O conceito de ciclo fechado, onde um tecido é recolhido e transformado às suas fibras originais para ser reutilizado, continua a ser o maior desafio técnico para a indústria de vestuário e têxtil. No entanto, várias empresas estão trabalhando para criar uma indústria da moda circular pois a produção mundial de fibras está em 78 milhões de toneladas anuais, um aumento de cinco vezes em comparação há dez anos atrás.

As principais fibras que são produzidas hoje são algodão, poliéster e lã. Destas, as fibras sintéticas representam 45 milhões de toneladas, dos quais 80% são de poliéster. Isso gera toneladas de resíduos para reciclar depois que as roupas e acessórios são utilizados e descartados. Mas a fibra reciclada mecanicamente de roupas pós-consumo está sendo usada em uma série de iniciativas de pequena escala como é o caso do Infinity, um poliéster 100% reciclável utilizado pela empresa holandesa Dutch Awearness especializada em uniformes profissionais.

O Infinity é produzido através da coleta das roupas de poliéster usadas que são depois trituradas e derretidas antes de serem transformadas novamente em fios de poliéster reciclado. O diferencial do Infinity é que ele é 100% rastreável pois todo seu processo de fabricação, vida útil e descarte possuí código de barras únicos, que são conectadas a um sistema online que monitora todo processo. Esse é um dos exemplos da “Internet das roupas” onde a inovação tecnológica impulsiona a sustentabilidade da moda circular. O lema da Dutch Awearness é zero resíduos e desperdício.

Empresa holandesa Dutch Awearness produz uniformes profissionais 100% recicláveis stylo urbano

“Com a reciclagem mecânica atual, podemos reutilizar as fibras Infinity oito vezes antes de termos de adicionar material virgem”, diz Iris van Wanrooij, porta-voz da Dutch Awearness. “Nesse ponto, as fibras ficam muito curtas, mas reutilizá-las oito vezes traz uma enorme economia nos custos de produção e de energia.” Uma das marcas da Awearness é a Wearever que produz uniformes corporativos  feitos do tecido de poliéster Infinito que mantém o mesmo toque e a sensação da lã.

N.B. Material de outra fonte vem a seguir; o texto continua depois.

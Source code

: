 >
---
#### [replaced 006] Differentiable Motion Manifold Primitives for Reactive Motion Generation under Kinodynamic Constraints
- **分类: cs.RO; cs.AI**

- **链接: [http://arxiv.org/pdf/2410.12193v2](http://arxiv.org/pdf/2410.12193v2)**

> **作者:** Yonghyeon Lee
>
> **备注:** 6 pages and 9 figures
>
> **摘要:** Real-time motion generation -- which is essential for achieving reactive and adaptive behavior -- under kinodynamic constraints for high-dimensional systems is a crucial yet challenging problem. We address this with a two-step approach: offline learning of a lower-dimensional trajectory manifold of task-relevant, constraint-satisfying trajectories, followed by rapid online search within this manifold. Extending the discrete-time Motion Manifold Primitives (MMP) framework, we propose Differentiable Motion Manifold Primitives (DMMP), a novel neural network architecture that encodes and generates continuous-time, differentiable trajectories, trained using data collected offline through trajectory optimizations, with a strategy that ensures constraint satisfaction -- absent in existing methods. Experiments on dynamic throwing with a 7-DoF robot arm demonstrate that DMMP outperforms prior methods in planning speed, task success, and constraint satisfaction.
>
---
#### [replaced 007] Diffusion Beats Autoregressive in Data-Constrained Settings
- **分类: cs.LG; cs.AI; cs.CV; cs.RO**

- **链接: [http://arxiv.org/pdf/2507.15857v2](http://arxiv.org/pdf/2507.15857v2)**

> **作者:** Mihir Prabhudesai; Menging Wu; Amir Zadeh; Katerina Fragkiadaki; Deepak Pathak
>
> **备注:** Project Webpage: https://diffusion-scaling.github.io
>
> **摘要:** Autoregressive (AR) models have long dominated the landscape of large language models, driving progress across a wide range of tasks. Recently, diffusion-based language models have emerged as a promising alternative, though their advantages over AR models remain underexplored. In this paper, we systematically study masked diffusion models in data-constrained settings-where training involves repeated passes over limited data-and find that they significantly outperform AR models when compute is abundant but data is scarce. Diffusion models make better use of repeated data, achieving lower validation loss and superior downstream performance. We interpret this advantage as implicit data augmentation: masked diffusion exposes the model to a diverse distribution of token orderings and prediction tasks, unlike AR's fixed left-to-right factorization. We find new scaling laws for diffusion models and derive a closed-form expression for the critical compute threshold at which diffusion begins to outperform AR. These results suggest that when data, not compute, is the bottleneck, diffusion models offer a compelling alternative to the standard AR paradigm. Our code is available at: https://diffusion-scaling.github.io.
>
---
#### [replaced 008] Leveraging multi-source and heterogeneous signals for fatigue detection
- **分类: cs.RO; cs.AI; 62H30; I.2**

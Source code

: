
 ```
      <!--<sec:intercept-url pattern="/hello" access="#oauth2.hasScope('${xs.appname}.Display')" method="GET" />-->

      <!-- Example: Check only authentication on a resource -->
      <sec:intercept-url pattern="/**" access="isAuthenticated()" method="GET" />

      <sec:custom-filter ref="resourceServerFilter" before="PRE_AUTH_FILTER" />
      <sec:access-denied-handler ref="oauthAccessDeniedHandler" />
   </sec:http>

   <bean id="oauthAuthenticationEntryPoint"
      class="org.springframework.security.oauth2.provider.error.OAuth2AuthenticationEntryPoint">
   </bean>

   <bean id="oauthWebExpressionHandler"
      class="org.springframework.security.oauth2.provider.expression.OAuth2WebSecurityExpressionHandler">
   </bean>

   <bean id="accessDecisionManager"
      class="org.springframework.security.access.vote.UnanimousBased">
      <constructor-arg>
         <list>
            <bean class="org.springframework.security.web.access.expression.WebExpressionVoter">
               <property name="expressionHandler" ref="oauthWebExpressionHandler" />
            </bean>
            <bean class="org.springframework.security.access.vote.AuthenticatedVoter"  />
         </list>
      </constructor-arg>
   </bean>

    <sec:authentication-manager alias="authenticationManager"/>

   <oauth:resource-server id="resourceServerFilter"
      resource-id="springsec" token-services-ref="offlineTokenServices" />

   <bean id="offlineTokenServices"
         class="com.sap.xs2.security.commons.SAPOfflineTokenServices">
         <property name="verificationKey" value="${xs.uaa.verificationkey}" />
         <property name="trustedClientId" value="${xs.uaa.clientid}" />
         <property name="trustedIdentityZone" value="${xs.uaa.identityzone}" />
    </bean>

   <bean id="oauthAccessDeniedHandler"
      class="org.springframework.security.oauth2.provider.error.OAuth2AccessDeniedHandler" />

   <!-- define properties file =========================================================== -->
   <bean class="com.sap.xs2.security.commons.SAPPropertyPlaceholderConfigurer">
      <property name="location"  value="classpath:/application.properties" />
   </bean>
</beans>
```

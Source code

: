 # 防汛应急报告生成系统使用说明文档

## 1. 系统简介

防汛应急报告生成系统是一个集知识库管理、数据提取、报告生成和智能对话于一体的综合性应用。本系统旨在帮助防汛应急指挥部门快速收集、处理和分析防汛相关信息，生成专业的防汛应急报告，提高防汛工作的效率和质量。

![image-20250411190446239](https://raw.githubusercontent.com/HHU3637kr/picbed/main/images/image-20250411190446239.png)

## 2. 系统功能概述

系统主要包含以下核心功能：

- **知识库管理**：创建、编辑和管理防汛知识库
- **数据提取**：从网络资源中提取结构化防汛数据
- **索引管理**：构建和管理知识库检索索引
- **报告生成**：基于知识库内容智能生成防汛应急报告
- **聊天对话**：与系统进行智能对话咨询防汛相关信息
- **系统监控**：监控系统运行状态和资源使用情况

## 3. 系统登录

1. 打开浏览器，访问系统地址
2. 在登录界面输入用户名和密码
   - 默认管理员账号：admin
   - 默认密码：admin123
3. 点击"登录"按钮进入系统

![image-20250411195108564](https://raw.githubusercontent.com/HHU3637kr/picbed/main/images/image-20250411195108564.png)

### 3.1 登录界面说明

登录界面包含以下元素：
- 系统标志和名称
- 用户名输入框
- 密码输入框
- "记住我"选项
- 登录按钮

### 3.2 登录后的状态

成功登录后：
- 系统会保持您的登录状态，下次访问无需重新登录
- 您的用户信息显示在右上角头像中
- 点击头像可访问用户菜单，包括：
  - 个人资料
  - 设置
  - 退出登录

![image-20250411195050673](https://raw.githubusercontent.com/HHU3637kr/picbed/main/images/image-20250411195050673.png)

A principal diferença com materiais convencionais é que é Infinito 100% reutilizável.

Ao incorporar as roupas em uma cadeia circular, pode-se eliminar completamente a produção de resíduos e desperdício. Além disso, durante seu processo de produção a utilização de água é reduzida em 50% e a emissão de CO² é reduzido em 20% em comparação a produção de algodão. A Awearness está trabalhando com outra empresa holandesa, a Ioniqa Technologies, que desenvolveu um novo processo de reciclagem química que deve ampliar dramaticamente a vida útil do circuito fechado.

A Ioniqa trabalha com magnetismo para adicionar um fluido à mistura de fibras, separando o poliéster do não-poliéster. Isso permite reciclar infinitamente o poliéster sem perder qualidade. Por enquanto, a tecnologia permanece no laboratório, mas a médio prazo, com novos investimentos, será possível produzi-la em grande escala e revolucionar completamente a indústria da moda.

No Brasil não temos nada parecido com o processo de reciclagem da Dutch Awearness mas existem empresas que trabalham com upcycling de uniformes profissionais como é o caso do Projeto Reforme, implantado recentemente pela Gocil Segurança e Serviços em parceria com ONGs e cooperativas do ABC Paulista. O programa Reforme da Gocil promove a economia circular a partir da reciclagem de uniformes e gera trabalho para a população carente onde 24 toneladas de resíduos têxteis deixaram de ser incinerados anualmente e passaram a ser reciclados e transformados em produtos.

Depois dos uniformes usados terem sido recolhidos e limpos pela Gocil, cada ONG e cooperativa fica responsável por uma etapa de transformação dos tecidos antigos em novos. Nas mãos de artesãos, os sapatos, cintos, botões, bonés, coletes balísticos e todos os outros itens se transformam em bolsas, carteiras, roupas para pets e estofo de edredom, assim como demais acessórios. Após reformados, os materiais são doados para instituições que cuidam de pessoas carentes e vendidos em feiras e bazares, entre outros.

O Reforme conta com 17 funcionárias para fabricar os produtos de upcycling e também beneficia 125 jovens, entre 15 e 17 anos, da Casa Lions de Adolescentes de Santo André (CLASA) e participam da oficina têxtil. Estes recebem uma parcela dos uniformes e customizam as peças, com o apoio e supervisão de costureiras e grafiteiros, entre outros profissionais. Eles são estimulados quanto ao empreendedorismo, gestão financeira e reutilização de materiais, além de sustentabilidade e conscientização ambiental.